Indeed, that’s the equation exactly.

To love yourself at all is to love yourself too much.

It is to be narcissistic.

Americans began shedding this attitude in the1970s; hundreds of thousands of people suddenly found that they did have the time to get in better shape. Improving their bodies, just for the sake of improving their bodies. It wasn’t long before the specter of narcissism was raised.

The Me Generation, Tom Wolfe called it.

The tag still causes a twinge of guilt. Millions of people have joined the health and fitness movement since then, but millions more haven’t. A large majority of the country—61 percent!—is classified as overweight and obese. Many of them will say they don’t have the time to get in shape. My wager is that more than a few of those people could easily make the time, but don’t because they feel guilty about making themselves a priority.
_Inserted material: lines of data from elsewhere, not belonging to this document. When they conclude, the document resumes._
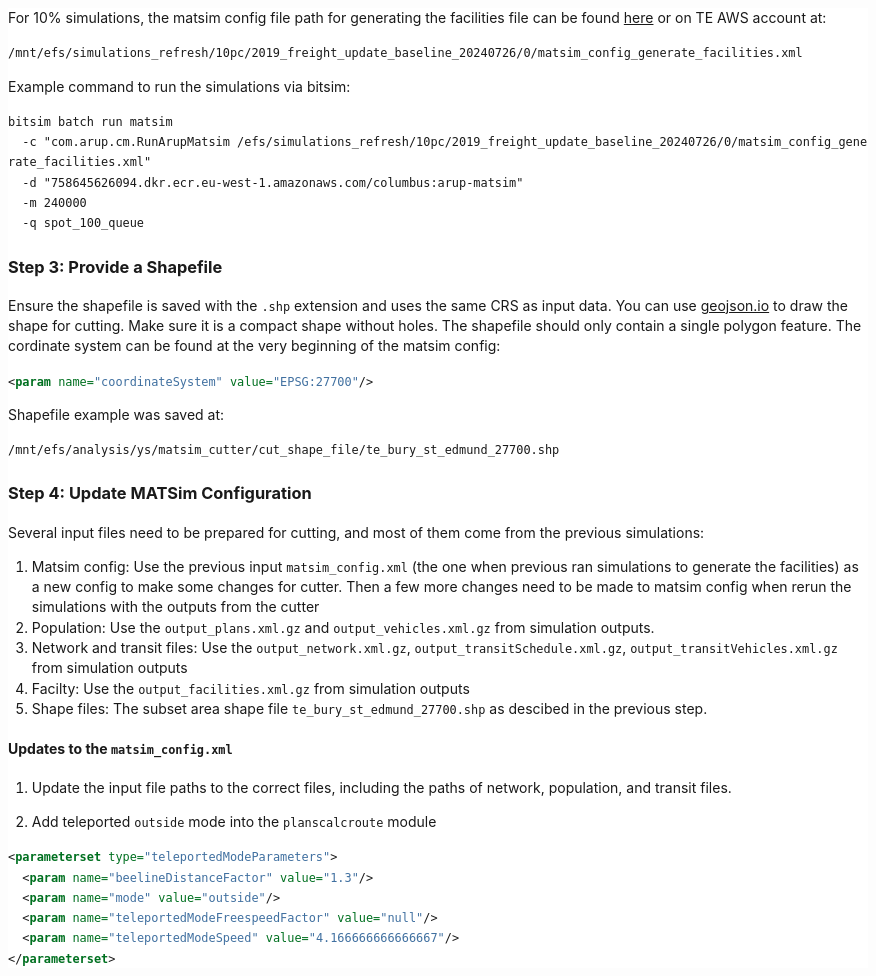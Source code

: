 For 10% simulations, the matsim config file path for generating the facilities file can be found [here](https://github.com/arup-group/eqasim-java/docs/cutting-scenarios-CML/matsim_configs_example/matsim_config_generate_facilities.xml) or on TE AWS account at:
```
/mnt/efs/simulations_refresh/10pc/2019_freight_update_baseline_20240726/0/matsim_config_generate_facilities.xml
```

Example command to run the simulations via bitsim:
```
bitsim batch run matsim 
  -c "com.arup.cm.RunArupMatsim /efs/simulations_refresh/10pc/2019_freight_update_baseline_20240726/0/matsim_config_generate_facilities.xml" 
  -d "758645626094.dkr.ecr.eu-west-1.amazonaws.com/columbus:arup-matsim" 
  -m 240000 
  -q spot_100_queue
```


### Step 3: Provide a Shapefile
Ensure the shapefile is saved with the `.shp` extension and uses the same CRS as input data. You can use [geojson.io](https://geojson.io/) to draw the shape for cutting. Make sure it is a compact shape without holes. The shapefile should only contain a single polygon feature.
The cordinate system can be found at the very beginning of the matsim config:
```xml
<param name="coordinateSystem" value="EPSG:27700"/>
```

Shapefile example was saved at:
```
/mnt/efs/analysis/ys/matsim_cutter/cut_shape_file/te_bury_st_edmund_27700.shp
```


### Step 4: Update MATSim Configuration

Several input files need to be prepared for cutting, and most of them come from the previous simulations:
1. Matsim config: Use the previous input `matsim_config.xml` (the one when previous ran simulations to generate the facilities) as a new config to make some changes for cutter. Then a few more changes need to be made to matsim config when rerun the simulations with the outputs from the cutter
2. Population: Use the `output_plans.xml.gz` and `output_vehicles.xml.gz` from simulation outputs. 
3. Network and transit files: Use the `output_network.xml.gz`, `output_transitSchedule.xml.gz`, `output_transitVehicles.xml.gz` from simulation outputs
4. Facilty: Use the `output_facilities.xml.gz` from simulation outputs
5. Shape files: The subset area shape file `te_bury_st_edmund_27700.shp` as descibed in the previous step.

#### Updates to the `matsim_config.xml`
1. Update the input file paths to the correct files, including the paths of network, population, and transit files.

2. Add teleported `outside` mode into the `planscalcroute` module
```xml
<parameterset type="teleportedModeParameters">
  <param name="beelineDistanceFactor" value="1.3"/>
  <param name="mode" value="outside"/>
  <param name="teleportedModeFreespeedFactor" value="null"/>
  <param name="teleportedModeSpeed" value="4.166666666666667"/>
</parameterset>
```
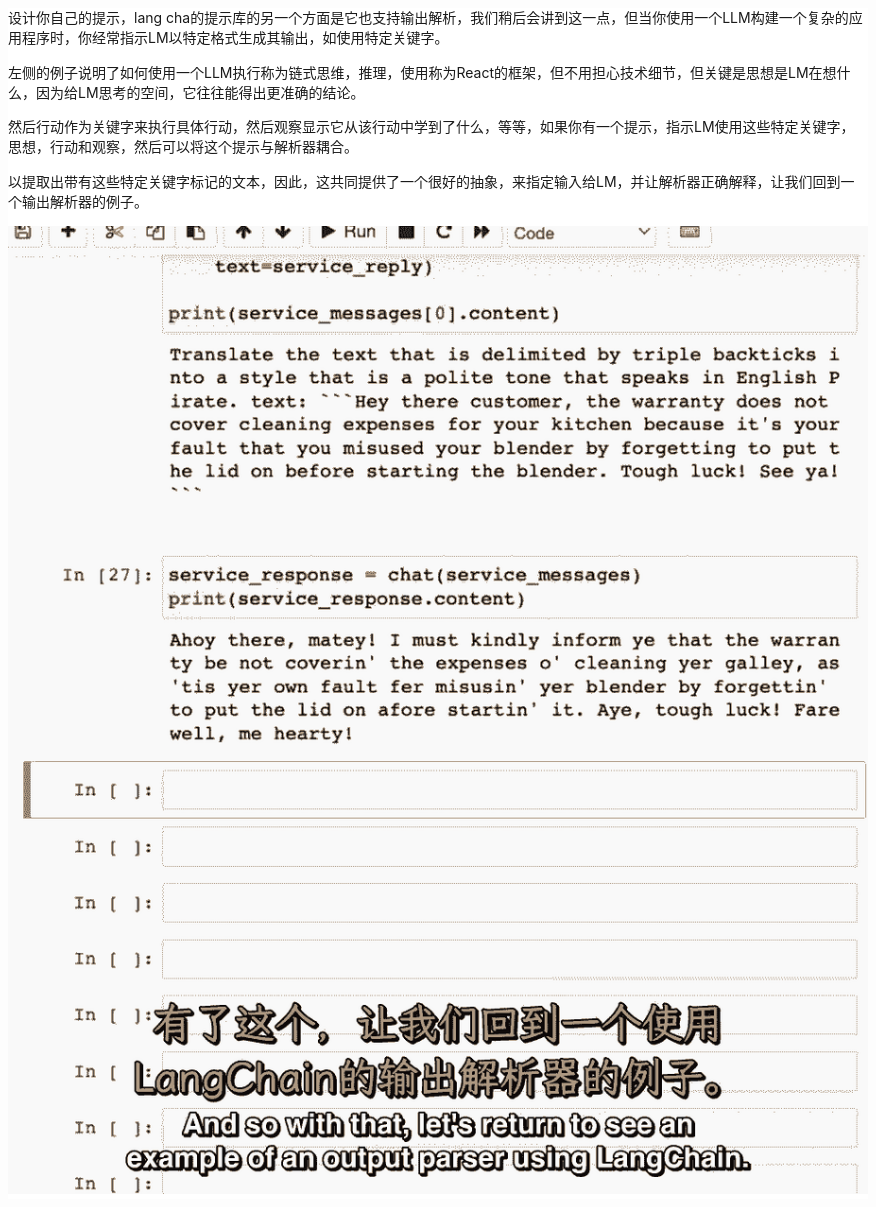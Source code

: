 设计你自己的提示，lang cha的提示库的另一个方面是它也支持输出解析，我们稍后会讲到这一点，但当你使用一个LLM构建一个复杂的应用程序时，你经常指示LM以特定格式生成其输出，如使用特定关键字。

左侧的例子说明了如何使用一个LLM执行称为链式思维，推理，使用称为React的框架，但不用担心技术细节，但关键是思想是LM在想什么，因为给LM思考的空间，它往往能得出更准确的结论。

然后行动作为关键字来执行具体行动，然后观察显示它从该行动中学到了什么，等等，如果你有一个提示，指示LM使用这些特定关键字，思想，行动和观察，然后可以将这个提示与解析器耦合。

以提取出带有这些特定关键字标记的文本，因此，这共同提供了一个很好的抽象，来指定输入给LM，并让解析器正确解释，让我们回到一个输出解析器的例子。



![](img/f5b781dc791e91ed41bc97e6c7e7e36f_134.png)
To love yourself a little is too love yourself too much.

The good news for anyone who feels that way and still wants to get in shape? I think Narcissus has gotten a bum rap.

It’s OK to love yourself.

A little narcissism can be a good thing.

It’s kept me going to the gym an average of three times a week for the past five years. At first, I felt guilty about the time I spent in the gym. Then it dawned on me: I was performing the perfect selfish act. After that, I stayed longer. I hung out for hours in the sauna and the whirlpool. It became not just a hobby, but a way of life, one that I still follow religiously.

My ideal workout goes something like this:

I wake up at 5:30 a.m. I don’t eat in the morning before I exercise because the body burns more fat that way. I’m at the gym by 6. I do 20 minutes of intense cardio work on the stationary bike. I follow that up with 30 minutes on the weights. I’m done by 8 a.m. and have assured myself that no matter how shitty my day may turn out to be, I’ve already done something for myself, and nothing can change that.

There’s an immense feeling of satisfaction in that.

After five years of working out, I’ve also been able to enjoy some of the longer term benefits. My cholesterol level and my resting pulse rate are remarkably low; I’m able to deal with stress much better than in the past. I’m no Arnold, but I’m in good shape, and it gives me confidence that people notice and respond to.

But one must be careful, of course.

There are those who will say there is no such thing as “a little narcissism.”

It’s true that there does seem to be an innate psychological structure underpinning the myth. Once you start loving yourself, where do you stop?

With shaving your legs?

Wearing tight spandex outfits?

I didn’t.

Who sets the limits? Narcissus failed to set any and was punished, and there are those who still continue to make the same mistake.

They flex and preen for their spouses and anyone else who will pay attention. They spend the rent money on 50-gallon tubs of whey protein and illegal steroids. They never stray far from their reflection; the gym becomes the be-all and end-all.

They have a lifestyle.

But no life.

The key to not repeating the error of Narcissus is, as always with the Greeks, moderation. Nemesis can be seen as the goddess of moderation in this situation. Narcissus loved himself too much. In order for us not to do the same, we must listen to Nemesis for guidance, whichever vessel she chooses to speak through.

I’ve learned to listen.

I hear her in my pain, which informs me I shouldn’t exercise that day. I hear her in my wife, who keeps reminding me to stop looking in the mirror so much. I’ve learned to listen, and I’ve come to love myself, at least enough to continue doing this one thing just for me.

There is nothing wrong with that.

It’s about time everybody realized it.

Especially the people who need it the most.